◆ WHAT YOU SHOULD DO
If a line of the data below holds the word "from", list it.

AVAILABLE DATA section start

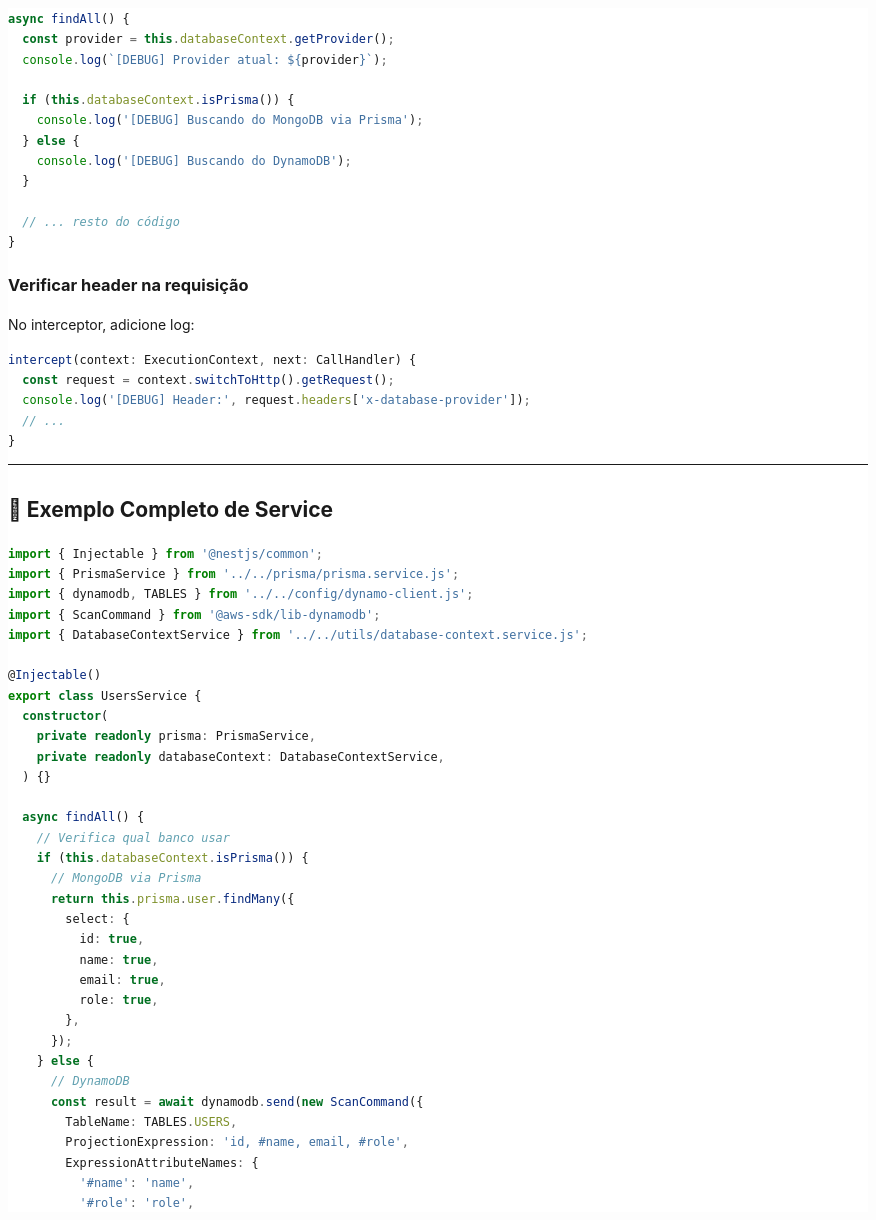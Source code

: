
 ```typescript
async findAll() {
  const provider = this.databaseContext.getProvider();
  console.log(`[DEBUG] Provider atual: ${provider}`);
  
  if (this.databaseContext.isPrisma()) {
    console.log('[DEBUG] Buscando do MongoDB via Prisma');
  } else {
    console.log('[DEBUG] Buscando do DynamoDB');
  }
  
  // ... resto do código
}
```

### Verificar header na requisição

No interceptor, adicione log:

```typescript
intercept(context: ExecutionContext, next: CallHandler) {
  const request = context.switchToHttp().getRequest();
  console.log('[DEBUG] Header:', request.headers['x-database-provider']);
  // ...
}
```

---

## 🚀 Exemplo Completo de Service

```typescript
import { Injectable } from '@nestjs/common';
import { PrismaService } from '../../prisma/prisma.service.js';
import { dynamodb, TABLES } from '../../config/dynamo-client.js';
import { ScanCommand } from '@aws-sdk/lib-dynamodb';
import { DatabaseContextService } from '../../utils/database-context.service.js';

@Injectable()
export class UsersService {
  constructor(
    private readonly prisma: PrismaService,
    private readonly databaseContext: DatabaseContextService,
  ) {}

  async findAll() {
    // Verifica qual banco usar
    if (this.databaseContext.isPrisma()) {
      // MongoDB via Prisma
      return this.prisma.user.findMany({
        select: {
          id: true,
          name: true,
          email: true,
          role: true,
        },
      });
    } else {
      // DynamoDB
      const result = await dynamodb.send(new ScanCommand({
        TableName: TABLES.USERS,
        ProjectionExpression: 'id, #name, email, #role',
        ExpressionAttributeNames: {
          '#name': 'name',
          '#role': 'role',
```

AVAILABLE DATA section end

◆ EXERCISE OUTPUT
import { Injectable } from '@nestjs/common';
import { PrismaService } from '../../prisma/prisma.service.js';
import { dynamodb, TABLES } from '../../config/dynamo-client.js';
import { ScanCommand } from '@aws-sdk/lib-dynamodb';
import { DatabaseContextService } from '../../utils/database-context.service.js';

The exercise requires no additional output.